━━━━━ Data records ━━━━━

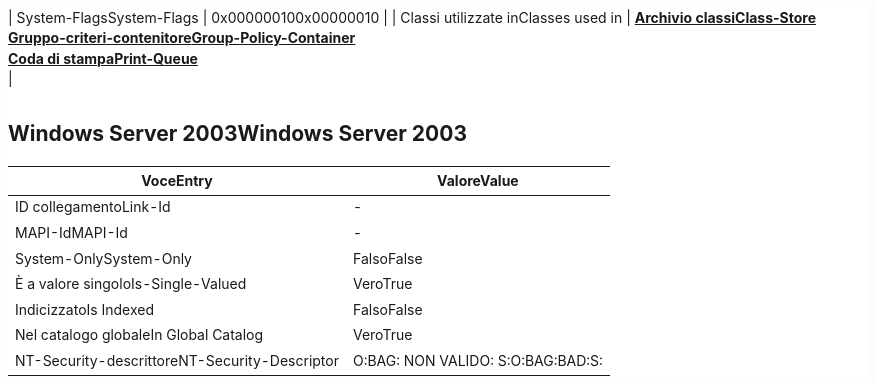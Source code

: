 | <span data-ttu-id="1c8df-149">System-Flags</span><span class="sxs-lookup"><span data-stu-id="1c8df-149">System-Flags</span></span>           | <span data-ttu-id="1c8df-150">0x00000010</span><span class="sxs-lookup"><span data-stu-id="1c8df-150">0x00000010</span></span>                                                                                                                                                        |
| <span data-ttu-id="1c8df-151">Classi utilizzate in</span><span class="sxs-lookup"><span data-stu-id="1c8df-151">Classes used in</span></span>        | [<span data-ttu-id="1c8df-152">**Archivio classi**</span><span class="sxs-lookup"><span data-stu-id="1c8df-152">**Class-Store**</span></span>](c-classstore.md)<br/> [<span data-ttu-id="1c8df-153">**Gruppo-criteri-contenitore**</span><span class="sxs-lookup"><span data-stu-id="1c8df-153">**Group-Policy-Container**</span></span>](c-grouppolicycontainer.md)<br/> [<span data-ttu-id="1c8df-154">**Coda di stampa**</span><span class="sxs-lookup"><span data-stu-id="1c8df-154">**Print-Queue**</span></span>](c-printqueue.md)<br/> |



## <a name="windows-server-2003"></a><span data-ttu-id="1c8df-155">Windows Server 2003</span><span class="sxs-lookup"><span data-stu-id="1c8df-155">Windows Server 2003</span></span>



| <span data-ttu-id="1c8df-156">Voce</span><span class="sxs-lookup"><span data-stu-id="1c8df-156">Entry</span></span> | <span data-ttu-id="1c8df-157">Valore</span><span class="sxs-lookup"><span data-stu-id="1c8df-157">Value</span></span> |
|------------------------|----------------------------------------------------------------------------------------------------------------------------------------------------------------------------------------------------------------------------------------------------------------------------------------------------------|
| <span data-ttu-id="1c8df-158">ID collegamento</span><span class="sxs-lookup"><span data-stu-id="1c8df-158">Link-Id</span></span>                | \-                                                                                                                                                                                                                                                                                                       |
| <span data-ttu-id="1c8df-159">MAPI-Id</span><span class="sxs-lookup"><span data-stu-id="1c8df-159">MAPI-Id</span></span>                | \-                                                                                                                                                                                                                                                                                                       |
| <span data-ttu-id="1c8df-160">System-Only</span><span class="sxs-lookup"><span data-stu-id="1c8df-160">System-Only</span></span>            | <span data-ttu-id="1c8df-161">Falso</span><span class="sxs-lookup"><span data-stu-id="1c8df-161">False</span></span>                                                                                                                                                                                                                                                                                                    |
| <span data-ttu-id="1c8df-162">È a valore singolo</span><span class="sxs-lookup"><span data-stu-id="1c8df-162">Is-Single-Valued</span></span>       | <span data-ttu-id="1c8df-163">Vero</span><span class="sxs-lookup"><span data-stu-id="1c8df-163">True</span></span>                                                                                                                                                                                                                                                                                                     |
| <span data-ttu-id="1c8df-164">Indicizzato</span><span class="sxs-lookup"><span data-stu-id="1c8df-164">Is Indexed</span></span>             | <span data-ttu-id="1c8df-165">Falso</span><span class="sxs-lookup"><span data-stu-id="1c8df-165">False</span></span>                                                                                                                                                                                                                                                                                                    |
| <span data-ttu-id="1c8df-166">Nel catalogo globale</span><span class="sxs-lookup"><span data-stu-id="1c8df-166">In Global Catalog</span></span>      | <span data-ttu-id="1c8df-167">Vero</span><span class="sxs-lookup"><span data-stu-id="1c8df-167">True</span></span>                                                                                                                                                                                                                                                                                                     |
| <span data-ttu-id="1c8df-168">NT-Security-descrittore</span><span class="sxs-lookup"><span data-stu-id="1c8df-168">NT-Security-Descriptor</span></span> | <span data-ttu-id="1c8df-169">O:BAG: NON VALIDO: S:</span><span class="sxs-lookup"><span data-stu-id="1c8df-169">O:BAG:BAD:S:</span></span>                                                                                                                                                                                                                                                                                             |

━━━━━

▶ **What to work on**:
Would you transcribe all of the data exactly, omitting any pictures?

▶ **Answer to this exercise**:
Source code

: | <span data-ttu-id="1c8df-149">System-Flags</span><span class="sxs-lookup"><span data-stu-id="1c8df-149">System-Flags</span></span>           | <span data-ttu-id="1c8df-150">0x00000010</span><span class="sxs-lookup"><span data-stu-id="1c8df-150">0x00000010</span></span>                                                                                                                                                        |
| <span data-ttu-id="1c8df-151">Classi utilizzate in</span><span class="sxs-lookup"><span data-stu-id="1c8df-151">Classes used in</span></span>        | [<span data-ttu-id="1c8df-152">**Archivio classi**</span><span class="sxs-lookup"><span data-stu-id="1c8df-152">**Class-Store**</span></span>](c-classstore.md)<br/> [<span data-ttu-id="1c8df-153">**Gruppo-criteri-contenitore**</span><span class="sxs-lookup"><span data-stu-id="1c8df-153">**Group-Policy-Container**</span></span>](c-grouppolicycontainer.md)<br/> [<span data-ttu-id="1c8df-154">**Coda di stampa**</span><span class="sxs-lookup"><span data-stu-id="1c8df-154">**Print-Queue**</span></span>](c-printqueue.md)<br/> |



## <a name="windows-server-2003"></a><span data-ttu-id="1c8df-155">Windows Server 2003</span><span class="sxs-lookup"><span data-stu-id="1c8df-155">Windows Server 2003</span></span>



| <span data-ttu-id="1c8df-156">Voce</span><span class="sxs-lookup"><span data-stu-id="1c8df-156">Entry</span></span> | <span data-ttu-id="1c8df-157">Valore</span><span class="sxs-lookup"><span data-stu-id="1c8df-157">Value</span></span> |
|------------------------|----------------------------------------------------------------------------------------------------------------------------------------------------------------------------------------------------------------------------------------------------------------------------------------------------------|
| <span data-ttu-id="1c8df-158">ID collegamento</span><span class="sxs-lookup"><span data-stu-id="1c8df-158">Link-Id</span></span>                | \-                                                                                                                                                                                                                                                                                                       |
| <span data-ttu-id="1c8df-159">MAPI-Id</span><span class="sxs-lookup"><span data-stu-id="1c8df-159">MAPI-Id</span></span>                | \-                                                                                                                                                                                                                                                                                                       |
| <span data-ttu-id="1c8df-160">System-Only</span><span class="sxs-lookup"><span data-stu-id="1c8df-160">System-Only</span></span>            | <span data-ttu-id="1c8df-161">Falso</span><span class="sxs-lookup"><span data-stu-id="1c8df-161">False</span></span>                                                                                                                                                                                                                                                                                                    |
| <span data-ttu-id="1c8df-162">È a valore singolo</span><span class="sxs-lookup"><span data-stu-id="1c8df-162">Is-Single-Valued</span></span>       | <span data-ttu-id="1c8df-163">Vero</span><span class="sxs-lookup"><span data-stu-id="1c8df-163">True</span></span>                                                                                                                                                                                                                                                                                                     |
| <span data-ttu-id="1c8df-164">Indicizzato</span><span class="sxs-lookup"><span data-stu-id="1c8df-164">Is Indexed</span></span>             | <span data-ttu-id="1c8df-165">Falso</span><span class="sxs-lookup"><span data-stu-id="1c8df-165">False</span></span>                                                                                                                                                                                                                                                                                                    |
| <span data-ttu-id="1c8df-166">Nel catalogo globale</span><span class="sxs-lookup"><span data-stu-id="1c8df-166">In Global Catalog</span></span>      | <span data-ttu-id="1c8df-167">Vero</span><span class="sxs-lookup"><span data-stu-id="1c8df-167">True</span></span>                                                                                                                                                                                                                                                                                                     |
| <span data-ttu-id="1c8df-168">NT-Security-descrittore</span><span class="sxs-lookup"><span data-stu-id="1c8df-168">NT-Security-Descriptor</span></span> | <span data-ttu-id="1c8df-169">O:BAG: NON VALIDO: S:</span><span class="sxs-lookup"><span data-stu-id="1c8df-169">O:BAG:BAD:S:</span></span>                                                                                                                                                                                                                                                                                             |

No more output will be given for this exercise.